By IRENE CHAPPLE
This week, after more than 70 years as a public company, DB Breweries will kiss goodbye to the New Zealand Stock exchange.
Parent company Asia Pacific Breweries has succeeded in its takeover bid and has just 1.92 per cent left to mop up.
The offer closes today and the company will delist within days.
Asia Pacific Breweries reached the 90 per cent ownership level, which clears the way for compulsory acquisition of remaining shares, last month.
The deal will cost the Singapore-based company $110 million for the 23.09 per cent of DB it did not already own.

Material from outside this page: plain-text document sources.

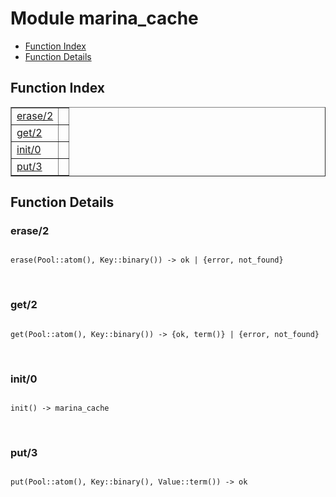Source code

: 

# Module marina_cache #
* [Function Index](#index)
* [Function Details](#functions)

<a name="index"></a>

## Function Index ##


<table width="100%" border="1" cellspacing="0" cellpadding="2" summary="function index"><tr><td valign="top"><a href="#erase-2">erase/2</a></td><td></td></tr><tr><td valign="top"><a href="#get-2">get/2</a></td><td></td></tr><tr><td valign="top"><a href="#init-0">init/0</a></td><td></td></tr><tr><td valign="top"><a href="#put-3">put/3</a></td><td></td></tr></table>


<a name="functions"></a>

## Function Details ##

<a name="erase-2"></a>

### erase/2 ###

<pre><code>
erase(Pool::atom(), Key::binary()) -&gt; ok | {error, not_found}
</code></pre>
<br />

<a name="get-2"></a>

### get/2 ###

<pre><code>
get(Pool::atom(), Key::binary()) -&gt; {ok, term()} | {error, not_found}
</code></pre>
<br />

<a name="init-0"></a>

### init/0 ###

<pre><code>
init() -&gt; marina_cache
</code></pre>
<br />

<a name="put-3"></a>

### put/3 ###

<pre><code>
put(Pool::atom(), Key::binary(), Value::term()) -&gt; ok
</code></pre>
<br />

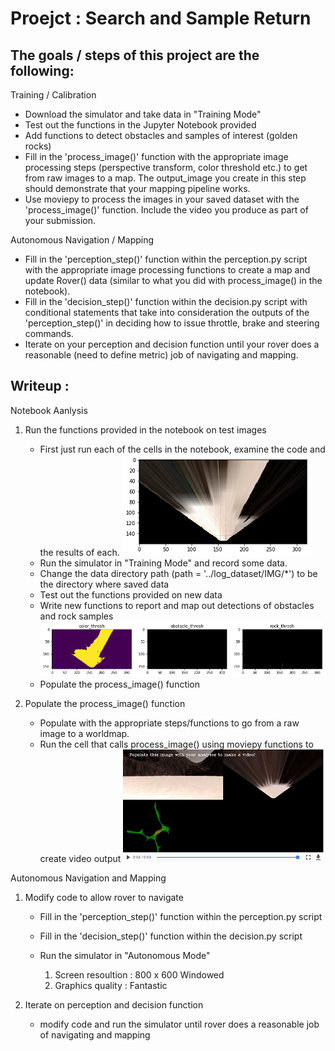 # Proejct : Search and Sample Return


The goals / steps of this project are the following:
--------------------------------

Training / Calibration

- Download the simulator and take data in "Training Mode"
- Test out the functions in the Jupyter Notebook provided
- Add functions to detect obstacles and samples of interest (golden rocks)
- Fill in the 'process_image()' function with the appropriate image processing 
  steps (perspective transform, color threshold etc.)   to get from raw images to a map. 
  The output_image you create in this step should demonstrate that your mapping pipeline works.
- Use moviepy to process the images in your saved dataset with the 'process_image()' function. 
  Include the video you produce as part of your submission.

Autonomous Navigation / Mapping

- Fill in the 'perception_step()' function within the perception.py script with the 
  appropriate image processing functions to create a map and update Rover() data 
  (similar to what you did with process_image() in the notebook).
- Fill in the 'decision_step()' function within the decision.py script with 
  conditional statements that take into consideration the outputs of the 'perception_step()' 
  in deciding how to issue throttle, brake and steering commands.
- Iterate on your perception and decision function until your rover does a reasonable 
  (need to define metric) job of navigating and mapping.


Writeup :
--------------------------------

Notebook Aanlysis

  1. Run the functions provided in the notebook on test images

      - First just run each of the cells in the notebook, examine the code and the results of each.
        ![warped](/misc/0601warped.png)
      - Run the simulator in "Training Mode" and record some data. 
      - Change the data directory path (path = '../log_dataset/IMG/*') to be the directory where saved data
      - Test out the functions provided on new data
      - Write new functions to report and map out detections of obstacles and rock samples
        ![rock_tresh](/misc/0601rock_tresh.png)
      - Populate the process_image() function 

  2. Populate the process_image() function

      - Populate with the appropriate steps/functions to go from a raw image to a worldmap.
      - Run the cell that calls process_image() using moviepy functions to create video output
        ![process](/misc/0601process.png)

Autonomous Navigation and Mapping

  1. Modify code to allow rover to navigate

      - Fill in the 'perception_step()' function within the perception.py script
      - Fill in the 'decision_step()' function within the decision.py script
      - Run the simulator in "Autonomous Mode"
      
          1) Screen resoultion : 800 x 600 Windowed
          2) Graphics quality : Fantastic

  2. Iterate on perception and decision function

      - modify code and run the simulator until  rover does a reasonable job of navigating and mapping
  

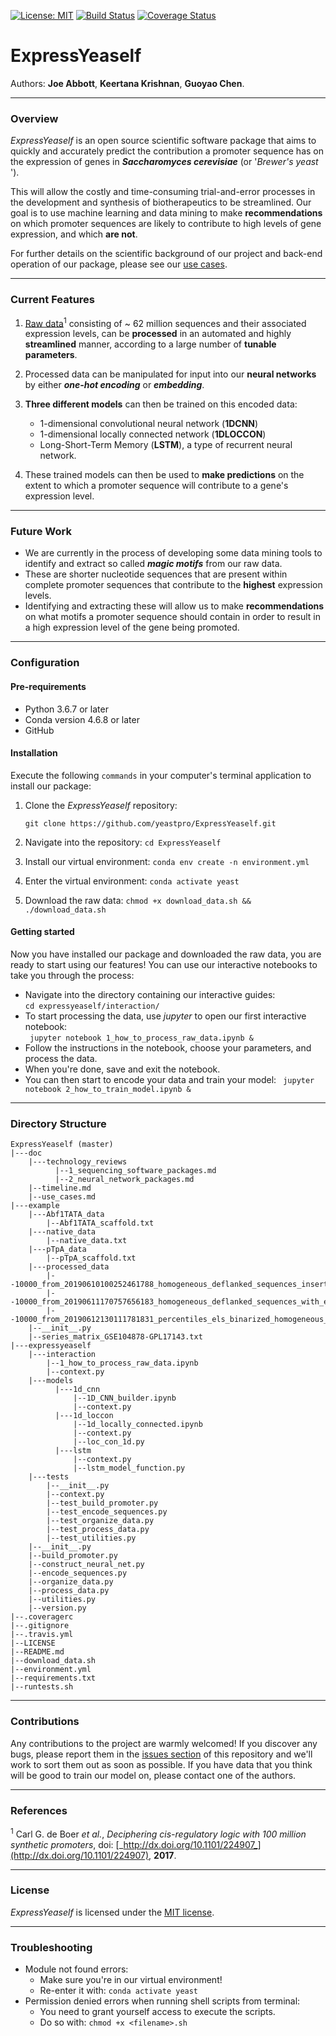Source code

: [![License: MIT](https://img.shields.io/badge/license-MIT-green.svg)](https://opensource.org/licenses/MIT)
[![Build Status](https://travis-ci.com/yeastpro/ExpressYeaself.svg?branch=master)](https://travis-ci.com/yeastpro/ExpressYeaself)
[![Coverage Status](https://coveralls.io/repos/github/yeastpro/ExpressYeaself/badge.svg?branch=master&service=github)](https://coveralls.io/github/yeastpro/ExpressYeaself?branch=master)

# ExpressYeaself 
  
Authors: **Joe Abbott**, **Keertana Krishnan**, **Guoyao Chen**.  

----
### Overview

_ExpressYeaself_  is an open source scientific software package that aims to quickly and accurately predict the contribution a promoter sequence has on the expression of genes in **_Saccharomyces cerevisiae_** (or '_Brewer's yeast_ '). 

This will allow the costly and time-consuming trial-and-error processes in the development and synthesis of biotherapeutics to be streamlined. Our goal is to use machine learning and data mining to make **recommendations** on which promoter sequences are likely to contribute to high levels of gene expression, and which **are not**.  

For further details on the scientific background of our project and back-end operation of our package, please see our [use cases](https://github.com/yeastpro/ExpressYeaself/blob/master/doc/use_cases.md).

----
### Current Features

1. [Raw data](https://www.ncbi.nlm.nih.gov/geo/query/acc.cgi?acc=GSE104878)<sup>1</sup> consisting of ~ 62 million sequences and their associated expression levels, can be **processed** in an automated and highly **streamlined** manner, according to a large number of **tunable parameters**.

2. Processed data can be manipulated for input into our **neural networks** by either **_one-hot encoding_** or **_embedding_**.

3. **Three different models** can then be trained on this encoded data:
	* 1-dimensional convolutional neural network (**1DCNN**)
	* 1-dimensional locally connected network (**1DLOCCON**)
	* Long-Short-Term Memory (**LSTM**), a type of recurrent neural network.

3. These trained models can then be used to **make predictions** on the extent to which a promoter sequence will contribute to a gene's expression level.


----
### Future Work
* We are currently in the process of developing some data mining tools to identify and extract so called **_magic motifs_** from our raw data. 
* These are shorter nucleotide sequences that are present within complete promoter sequences that contribute to the **highest** expression levels.
* Identifying and extracting these will allow us to make **recommendations** on what motifs a promoter sequence should contain in order to result in a high expression level of the gene being promoted.  

----
### Configuration

#### Pre-requirements
* Python 3.6.7 or later
* Conda version 4.6.8 or later
* GitHub

#### Installation
Execute the following ``commands`` in your computer's terminal application to install our package:  

1. Clone the _ExpressYeaself_ repository:

	``git clone https://github.com/yeastpro/ExpressYeaself.git`` 

2. Navigate into the repository: ``cd ExpressYeaself``
3. Install our virtual environment: ``conda env create -n environment.yml``
4. Enter the virtual environment: ``conda activate yeast``
5. Download the raw data: ``chmod +x download_data.sh && ./download_data.sh``


#### Getting started
Now you have installed our package and downloaded the raw data, you are ready to start using our features! You can use our interactive notebooks to take you through the process: 

* Navigate into the directory containing our interactive guides:  
	``cd expressyeaself/interaction/``
* To start processing the data, use _jupyter_ to open our first interactive notebook:  
	`` jupyter notebook 1_how_to_process_raw_data.ipynb &``
* Follow the instructions in the notebook, choose your parameters, and process the data. 
* When you're done, save and exit the notebook.
* You can then start to encode your data and train your model:
	`` jupyter notebook 2_how_to_train_model.ipynb &``

----
### Directory Structure

	ExpressYeaself (master)  
    |---doc  
        |---technology_reviews
        	  |--1_sequencing_software_packages.md
        	  |--2_neural_network_packages.md
        |--timeline.md
        |--use_cases.md
    |---example  
        |---Abf1TATA_data
            |--Abf1TATA_scaffold.txt
        |---native_data
            |--native_data.txt
        |---pTpA_data
            |--pTpA_scaffold.txt
        |---processed_data
            |--10000_from_20190610100252461788_homogeneous_deflanked_sequences_inserted_into_Abf1TATA_scaffold_with_exp_levels.txt.gz
            |--10000_from_20190611170757656183_homogeneous_deflanked_sequences_with_exp_levels.txt.gz
            |--10000_from_20190612130111781831_percentiles_els_binarized_homogeneous_deflanked_sequences_with_exp_levels.txt.gz
        |--__init__.py
        |--series_matrix_GSE104878-GPL17143.txt
    |---expressyeaself  
        |---interaction
            |--1_how_to_process_raw_data.ipynb
            |--context.py
        |---models
        	  |---1d_cnn
        	      |--1D_CNN_builder.ipynb
        	      |--context.py
        	  |---1d_loccon
        	      |--1d_locally_connected.ipynb
        	      |--context.py
        	      |--loc_con_1d.py
        	  |---lstm
        	      |--context.py
        	      |--lstm_model_function.py
        |---tests
            |--__init__.py
            |--context.py
            |--test_build_promoter.py
            |--test_encode_sequences.py
            |--test_organize_data.py
            |--test_process_data.py
            |--test_utilities.py
        |--__init__.py
        |--build_promoter.py
        |--construct_neural_net.py
        |--encode_sequences.py
        |--organize_data.py
        |--process_data.py
        |--utilities.py
        |--version.py  
    |--.coveragerc
    |--.gitignore  
    |--.travis.yml
    |--LICENSE  
    |--README.md 
    |--download_data.sh
    |--environment.yml
    |--requirements.txt
    |--runtests.sh 

----
### Contributions

Any contributions to the project are warmly welcomed! If you discover any bugs, please report them in the [issues section](https://github.com/emissible/SPEEDCOM/issues) of this repository and we'll work to sort them out as soon as possible. If you have data that you think will be good to train our model on, please contact one of the authors.

----
### References
<sup>1</sup> Carl G. de Boer _et al._, _Deciphering cis-regulatory logic with 100 million synthetic promoters_, doi: [_http://dx.doi.org/10.1101/224907_](http://dx.doi.org/10.1101/224907), **2017**.

----
### License

_ExpressYeaself_ is licensed under the [MIT license](https://github.com/yeastpro/ExpressYeaself/blob/master/README.md). 

----
### Troubleshooting

* Module not found errors:
	* Make sure you're in our virtual environment! 
	* Re-enter it with: ``conda activate yeast``
* Permission denied errors when running shell scripts from terminal:
	* You need to grant yourself access to execute the scripts.
	* Do so with: ``chmod +x <filename>.sh``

DB, one of the country's oldest listed companies, was valued at $479 million in the $9.50 a share takeover.
The brewer's story began in 1929 when William Coutts and his three sons established Otahuhu's Waitemata Brewery.
Coutts later merged his business with that of Henry Kelliher, the owner of Auckland wholesale beer distributor Levers & Co.
In 1930 a prospectus was issued offering £75,000 worth of shares in Dominion Breweries.
This week's full takeover will close a intriguing chapter in the company's public history which began when Asia Pacific Breweries bought into DB Breweries from Brierleys in the early 1990s.
Asia Pacific Breweries bid for control in 2000, and paid $2.80 a share to raise its stake from 58 per cent to almost 77 per cent.